Instructions to follow: Hand back every line from the beginning of the data below through the line containing "spend them on.", word for word and free of pictures.

Data to process:
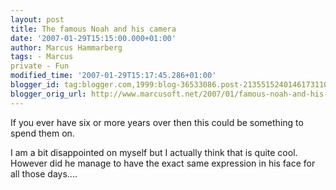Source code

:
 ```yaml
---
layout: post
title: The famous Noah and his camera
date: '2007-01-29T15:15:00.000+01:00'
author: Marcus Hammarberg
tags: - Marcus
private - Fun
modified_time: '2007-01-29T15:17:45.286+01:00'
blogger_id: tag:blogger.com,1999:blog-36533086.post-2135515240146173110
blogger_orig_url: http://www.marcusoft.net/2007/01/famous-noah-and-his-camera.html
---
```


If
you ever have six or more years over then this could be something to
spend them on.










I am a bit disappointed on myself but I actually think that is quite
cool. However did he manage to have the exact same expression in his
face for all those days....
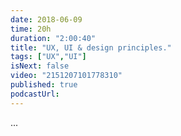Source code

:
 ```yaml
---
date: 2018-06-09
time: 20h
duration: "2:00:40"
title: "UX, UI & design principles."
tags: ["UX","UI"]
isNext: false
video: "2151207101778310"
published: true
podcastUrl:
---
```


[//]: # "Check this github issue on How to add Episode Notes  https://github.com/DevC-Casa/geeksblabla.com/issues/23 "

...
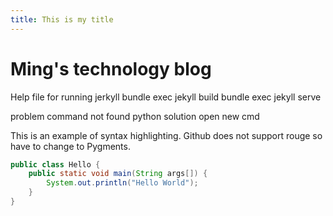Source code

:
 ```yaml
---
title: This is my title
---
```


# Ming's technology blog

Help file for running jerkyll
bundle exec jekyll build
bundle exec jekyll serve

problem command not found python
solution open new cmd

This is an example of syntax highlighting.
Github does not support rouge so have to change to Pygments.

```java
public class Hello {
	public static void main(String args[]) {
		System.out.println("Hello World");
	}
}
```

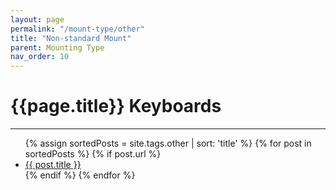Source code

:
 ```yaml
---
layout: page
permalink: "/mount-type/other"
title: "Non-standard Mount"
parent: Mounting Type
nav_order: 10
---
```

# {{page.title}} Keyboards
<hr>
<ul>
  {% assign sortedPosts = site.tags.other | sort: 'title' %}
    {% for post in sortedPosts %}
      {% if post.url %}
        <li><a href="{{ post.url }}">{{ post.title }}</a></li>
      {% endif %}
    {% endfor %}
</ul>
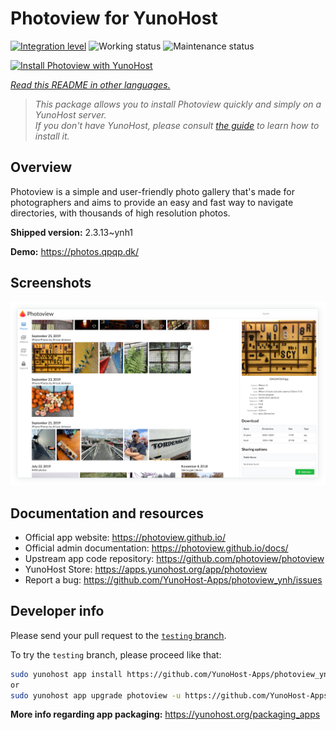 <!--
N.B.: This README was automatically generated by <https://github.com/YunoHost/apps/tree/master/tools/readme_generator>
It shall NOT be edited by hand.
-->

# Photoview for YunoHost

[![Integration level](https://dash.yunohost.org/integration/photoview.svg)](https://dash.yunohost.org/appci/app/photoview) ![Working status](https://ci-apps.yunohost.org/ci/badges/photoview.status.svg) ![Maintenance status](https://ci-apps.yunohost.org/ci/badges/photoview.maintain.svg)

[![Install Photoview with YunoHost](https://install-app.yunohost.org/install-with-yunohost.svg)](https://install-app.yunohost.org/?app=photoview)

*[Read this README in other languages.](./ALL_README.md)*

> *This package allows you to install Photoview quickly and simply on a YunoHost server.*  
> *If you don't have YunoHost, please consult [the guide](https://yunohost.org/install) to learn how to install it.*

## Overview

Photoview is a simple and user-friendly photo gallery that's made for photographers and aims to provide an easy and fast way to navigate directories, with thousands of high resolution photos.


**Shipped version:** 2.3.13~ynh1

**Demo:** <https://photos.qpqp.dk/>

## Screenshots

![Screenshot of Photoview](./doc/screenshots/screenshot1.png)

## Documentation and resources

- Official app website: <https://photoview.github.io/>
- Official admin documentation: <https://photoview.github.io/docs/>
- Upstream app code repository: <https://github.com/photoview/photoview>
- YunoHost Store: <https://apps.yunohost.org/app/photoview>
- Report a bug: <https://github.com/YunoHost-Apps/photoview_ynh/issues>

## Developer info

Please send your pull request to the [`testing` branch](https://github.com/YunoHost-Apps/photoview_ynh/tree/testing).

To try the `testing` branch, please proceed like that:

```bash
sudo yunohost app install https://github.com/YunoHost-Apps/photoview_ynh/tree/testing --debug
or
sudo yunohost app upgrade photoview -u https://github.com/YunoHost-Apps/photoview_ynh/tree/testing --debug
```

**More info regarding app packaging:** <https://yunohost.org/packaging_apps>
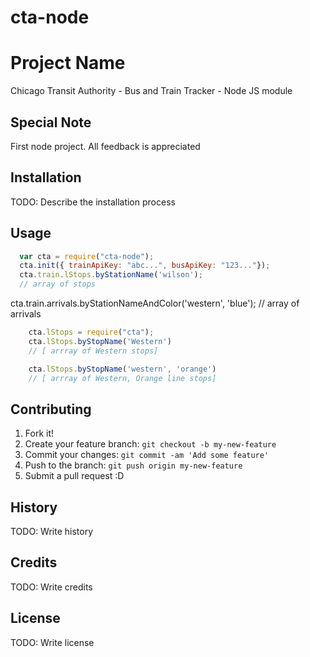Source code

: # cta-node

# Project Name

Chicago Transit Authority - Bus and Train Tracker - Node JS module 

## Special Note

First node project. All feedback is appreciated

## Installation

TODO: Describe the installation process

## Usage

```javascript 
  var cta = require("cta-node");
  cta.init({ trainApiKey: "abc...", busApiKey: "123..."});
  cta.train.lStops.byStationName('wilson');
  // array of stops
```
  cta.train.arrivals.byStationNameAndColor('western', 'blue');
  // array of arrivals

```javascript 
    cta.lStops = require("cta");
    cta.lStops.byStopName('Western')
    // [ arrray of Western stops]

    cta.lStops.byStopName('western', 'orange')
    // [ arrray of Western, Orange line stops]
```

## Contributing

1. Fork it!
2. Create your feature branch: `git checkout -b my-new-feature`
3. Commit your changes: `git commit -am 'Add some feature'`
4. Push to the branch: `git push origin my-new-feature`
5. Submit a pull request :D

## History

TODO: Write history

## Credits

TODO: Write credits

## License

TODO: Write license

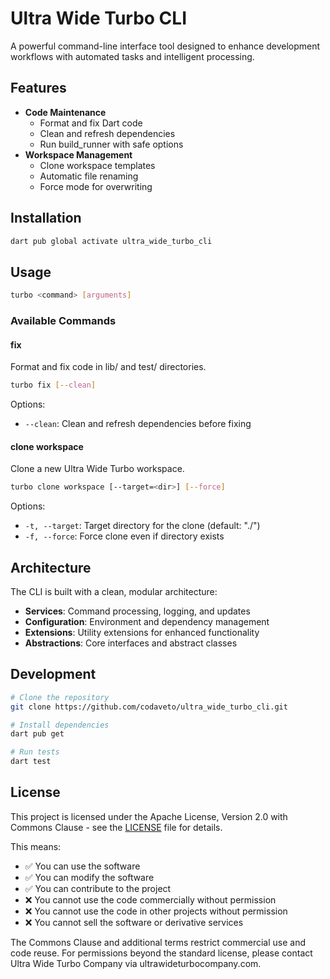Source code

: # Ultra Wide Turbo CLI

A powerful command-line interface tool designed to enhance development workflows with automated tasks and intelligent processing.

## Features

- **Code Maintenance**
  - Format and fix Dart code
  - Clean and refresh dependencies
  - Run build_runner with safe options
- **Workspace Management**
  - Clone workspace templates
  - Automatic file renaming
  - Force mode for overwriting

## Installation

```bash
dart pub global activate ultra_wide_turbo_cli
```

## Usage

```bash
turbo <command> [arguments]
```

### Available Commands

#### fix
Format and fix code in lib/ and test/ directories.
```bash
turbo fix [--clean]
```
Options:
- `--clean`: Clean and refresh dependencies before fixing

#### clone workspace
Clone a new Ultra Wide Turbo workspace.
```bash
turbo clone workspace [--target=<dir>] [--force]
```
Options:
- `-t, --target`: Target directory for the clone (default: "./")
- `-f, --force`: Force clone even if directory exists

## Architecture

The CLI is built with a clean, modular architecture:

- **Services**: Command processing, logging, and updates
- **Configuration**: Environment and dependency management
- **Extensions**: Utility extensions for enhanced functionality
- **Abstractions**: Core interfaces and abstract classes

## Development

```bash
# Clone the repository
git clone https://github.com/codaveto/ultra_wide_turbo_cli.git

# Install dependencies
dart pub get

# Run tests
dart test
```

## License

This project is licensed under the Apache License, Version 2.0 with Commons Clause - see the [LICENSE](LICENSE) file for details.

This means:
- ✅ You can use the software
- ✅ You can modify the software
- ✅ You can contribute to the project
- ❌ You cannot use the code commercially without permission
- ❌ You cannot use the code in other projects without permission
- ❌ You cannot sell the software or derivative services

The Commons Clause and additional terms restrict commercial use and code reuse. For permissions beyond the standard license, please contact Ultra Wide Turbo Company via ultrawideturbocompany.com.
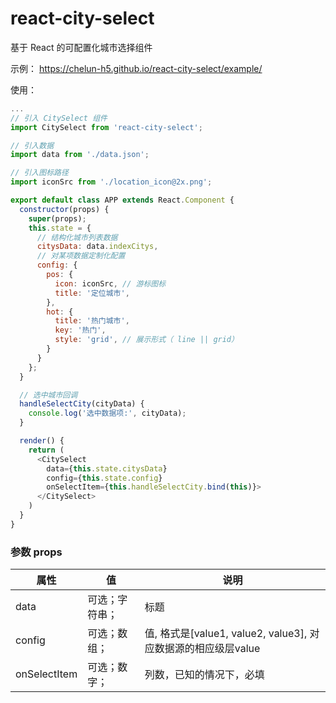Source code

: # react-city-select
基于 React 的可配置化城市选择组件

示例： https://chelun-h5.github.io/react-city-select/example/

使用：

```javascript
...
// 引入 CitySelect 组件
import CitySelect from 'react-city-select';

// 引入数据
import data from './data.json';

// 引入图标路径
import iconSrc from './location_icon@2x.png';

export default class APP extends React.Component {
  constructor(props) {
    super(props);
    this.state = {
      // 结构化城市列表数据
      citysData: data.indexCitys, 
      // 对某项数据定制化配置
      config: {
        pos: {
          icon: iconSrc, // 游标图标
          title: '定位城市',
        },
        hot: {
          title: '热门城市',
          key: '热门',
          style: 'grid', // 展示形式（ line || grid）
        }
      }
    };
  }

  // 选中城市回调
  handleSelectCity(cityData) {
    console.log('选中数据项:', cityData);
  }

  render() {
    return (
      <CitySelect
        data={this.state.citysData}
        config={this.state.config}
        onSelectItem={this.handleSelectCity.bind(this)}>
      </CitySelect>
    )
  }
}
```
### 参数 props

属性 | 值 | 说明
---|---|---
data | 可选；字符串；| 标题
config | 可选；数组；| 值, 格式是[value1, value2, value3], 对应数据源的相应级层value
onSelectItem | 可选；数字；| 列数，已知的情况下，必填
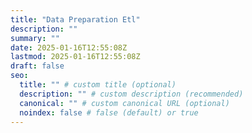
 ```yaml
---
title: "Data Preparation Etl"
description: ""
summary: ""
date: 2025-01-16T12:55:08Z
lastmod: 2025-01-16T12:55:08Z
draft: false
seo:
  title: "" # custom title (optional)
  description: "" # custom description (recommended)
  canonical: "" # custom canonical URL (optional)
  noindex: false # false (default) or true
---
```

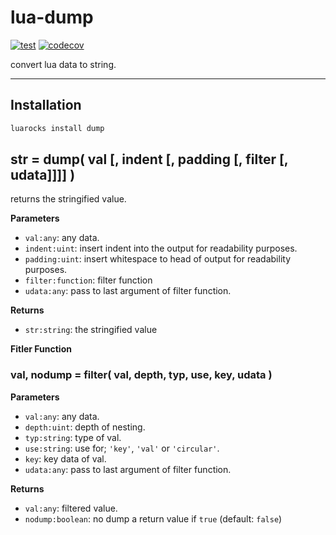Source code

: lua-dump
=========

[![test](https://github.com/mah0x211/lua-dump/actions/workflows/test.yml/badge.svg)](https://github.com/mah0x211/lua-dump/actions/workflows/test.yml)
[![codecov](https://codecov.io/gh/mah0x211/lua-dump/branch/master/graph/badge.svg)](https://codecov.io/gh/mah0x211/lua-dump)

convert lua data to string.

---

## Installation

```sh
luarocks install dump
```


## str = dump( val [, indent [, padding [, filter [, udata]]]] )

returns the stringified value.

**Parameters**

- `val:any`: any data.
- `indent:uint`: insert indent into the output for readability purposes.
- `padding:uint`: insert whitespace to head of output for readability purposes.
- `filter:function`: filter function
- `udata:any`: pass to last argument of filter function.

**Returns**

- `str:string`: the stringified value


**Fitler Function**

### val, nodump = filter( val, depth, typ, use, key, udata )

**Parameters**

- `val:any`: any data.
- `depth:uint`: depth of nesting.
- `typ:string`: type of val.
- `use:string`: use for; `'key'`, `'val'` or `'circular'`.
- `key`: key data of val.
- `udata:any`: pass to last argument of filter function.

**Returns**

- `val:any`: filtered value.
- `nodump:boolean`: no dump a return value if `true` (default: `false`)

Result:
Source code

:
 ```yaml
---
layout: post
title: The famous Noah and his camera
date: '2007-01-29T15:15:00.000+01:00'
author: Marcus Hammarberg
tags: - Marcus
private - Fun
modified_time: '2007-01-29T15:17:45.286+01:00'
blogger_id: tag:blogger.com,1999:blog-36533086.post-2135515240146173110
blogger_orig_url: http://www.marcusoft.net/2007/01/famous-noah-and-his-camera.html
---
```


If
you ever have six or more years over then this could be something to
spend them on.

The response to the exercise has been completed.